Hudson and Harvey emphasized nothing would have changed without the “uprising in the streets.” But she added that many of the people of Ferguson are “emotionally spent.”
Twitter – the good and bad
Horrigan said “Twitter is as good as the person who tweets. Often it is a source rumor and innuendo and falsehood. The difference between mainstream journalism and social media is standards and my God, if we don’t abide by standards we’re really in trouble.”
Kohler agreed Twitter has its limitations because it is loaded with journalists and activists. He thinks Facebook is a better way to engage the community.

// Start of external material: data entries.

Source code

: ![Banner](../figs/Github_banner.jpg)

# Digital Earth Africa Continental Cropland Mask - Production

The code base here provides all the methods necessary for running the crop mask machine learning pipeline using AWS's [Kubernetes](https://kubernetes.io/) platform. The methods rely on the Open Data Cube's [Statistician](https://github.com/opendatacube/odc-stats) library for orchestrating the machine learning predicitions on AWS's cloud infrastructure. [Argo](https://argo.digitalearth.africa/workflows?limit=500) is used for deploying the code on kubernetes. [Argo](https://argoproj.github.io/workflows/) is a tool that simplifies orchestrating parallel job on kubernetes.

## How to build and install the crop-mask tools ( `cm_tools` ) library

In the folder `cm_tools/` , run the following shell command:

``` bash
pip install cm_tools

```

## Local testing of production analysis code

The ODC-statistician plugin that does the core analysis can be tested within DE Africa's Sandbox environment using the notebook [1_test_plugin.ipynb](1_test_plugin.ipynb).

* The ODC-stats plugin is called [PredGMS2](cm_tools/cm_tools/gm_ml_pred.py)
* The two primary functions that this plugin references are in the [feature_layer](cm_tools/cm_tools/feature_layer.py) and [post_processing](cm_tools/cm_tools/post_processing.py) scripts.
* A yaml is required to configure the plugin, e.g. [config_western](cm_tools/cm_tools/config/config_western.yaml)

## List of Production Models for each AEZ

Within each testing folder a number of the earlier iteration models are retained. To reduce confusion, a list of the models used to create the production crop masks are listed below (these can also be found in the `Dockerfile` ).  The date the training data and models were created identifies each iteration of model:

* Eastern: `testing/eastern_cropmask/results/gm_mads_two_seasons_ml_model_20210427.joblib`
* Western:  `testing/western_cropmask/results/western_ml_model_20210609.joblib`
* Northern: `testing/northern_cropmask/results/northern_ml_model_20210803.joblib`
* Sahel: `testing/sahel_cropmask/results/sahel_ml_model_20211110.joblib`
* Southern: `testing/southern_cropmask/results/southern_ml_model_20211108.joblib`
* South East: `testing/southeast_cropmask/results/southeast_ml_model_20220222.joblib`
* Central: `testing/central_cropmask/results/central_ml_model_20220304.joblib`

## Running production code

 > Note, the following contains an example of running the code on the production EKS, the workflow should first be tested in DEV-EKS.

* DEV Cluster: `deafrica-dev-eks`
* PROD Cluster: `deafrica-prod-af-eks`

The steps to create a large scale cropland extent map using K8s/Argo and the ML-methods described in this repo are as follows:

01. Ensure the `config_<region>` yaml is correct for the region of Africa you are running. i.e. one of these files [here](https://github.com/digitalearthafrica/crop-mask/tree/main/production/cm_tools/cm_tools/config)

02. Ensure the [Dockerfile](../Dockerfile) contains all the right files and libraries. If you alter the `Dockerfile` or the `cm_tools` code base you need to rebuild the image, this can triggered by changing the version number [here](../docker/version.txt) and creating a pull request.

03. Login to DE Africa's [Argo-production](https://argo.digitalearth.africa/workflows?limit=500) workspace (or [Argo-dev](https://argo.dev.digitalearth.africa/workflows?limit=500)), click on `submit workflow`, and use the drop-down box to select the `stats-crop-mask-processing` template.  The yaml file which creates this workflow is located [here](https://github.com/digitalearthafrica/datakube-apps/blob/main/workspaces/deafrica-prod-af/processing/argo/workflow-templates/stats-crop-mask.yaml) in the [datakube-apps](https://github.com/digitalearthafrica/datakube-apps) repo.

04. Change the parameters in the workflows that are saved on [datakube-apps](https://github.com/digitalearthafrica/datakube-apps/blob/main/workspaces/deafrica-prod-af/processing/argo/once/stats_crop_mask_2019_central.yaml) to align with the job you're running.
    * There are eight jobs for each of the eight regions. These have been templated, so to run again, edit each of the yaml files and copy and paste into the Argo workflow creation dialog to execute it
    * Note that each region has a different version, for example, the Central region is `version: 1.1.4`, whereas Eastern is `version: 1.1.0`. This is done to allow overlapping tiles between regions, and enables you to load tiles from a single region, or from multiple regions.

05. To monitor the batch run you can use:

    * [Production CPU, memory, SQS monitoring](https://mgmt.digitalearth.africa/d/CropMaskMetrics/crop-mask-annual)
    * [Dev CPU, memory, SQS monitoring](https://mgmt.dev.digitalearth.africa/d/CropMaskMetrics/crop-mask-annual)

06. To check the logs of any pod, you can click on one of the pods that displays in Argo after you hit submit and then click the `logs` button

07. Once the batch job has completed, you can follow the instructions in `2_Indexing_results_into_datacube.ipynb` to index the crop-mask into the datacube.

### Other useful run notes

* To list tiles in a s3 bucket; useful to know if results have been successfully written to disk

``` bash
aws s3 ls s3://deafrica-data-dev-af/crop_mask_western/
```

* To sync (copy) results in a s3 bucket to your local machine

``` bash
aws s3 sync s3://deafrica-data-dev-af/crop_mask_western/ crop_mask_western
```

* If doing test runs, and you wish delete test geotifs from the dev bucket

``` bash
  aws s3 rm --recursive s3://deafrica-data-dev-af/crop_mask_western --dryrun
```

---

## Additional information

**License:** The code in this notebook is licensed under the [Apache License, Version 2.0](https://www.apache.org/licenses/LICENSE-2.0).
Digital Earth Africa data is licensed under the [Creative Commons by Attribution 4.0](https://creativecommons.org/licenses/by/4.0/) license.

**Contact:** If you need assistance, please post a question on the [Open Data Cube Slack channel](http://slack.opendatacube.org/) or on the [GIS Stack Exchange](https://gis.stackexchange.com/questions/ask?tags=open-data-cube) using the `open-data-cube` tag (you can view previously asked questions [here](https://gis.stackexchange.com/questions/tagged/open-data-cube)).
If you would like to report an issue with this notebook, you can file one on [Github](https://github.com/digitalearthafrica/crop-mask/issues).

Harvey, though, credited Twitter with enabling him to “get direct access to journalists all of the country….something that couldn’t have happened before Twitter. So there are productive, important ways you get outside of the gatekeeping of decision-making about what is written about your community.”
Hudson said Twitter was “one of the places that keeps me accountable to the unvoiced…. It is really useful tool to stay accountable and keep my mind open.”
Messenger agreed that Twitter “helped drive the narrative of Ferguson,” but added, “It’s a good thing…..I connected with communities and sources I might not have connected with, specifically people of color. I found them on Twitter….I often used Twitter more than personal contact to get to know people and perspectives….
“There was an opportunity for journalists to connect with people that sometimes – to use the metaphor of the ivory tower and the editorial page – that we sometimes were not connecting to.”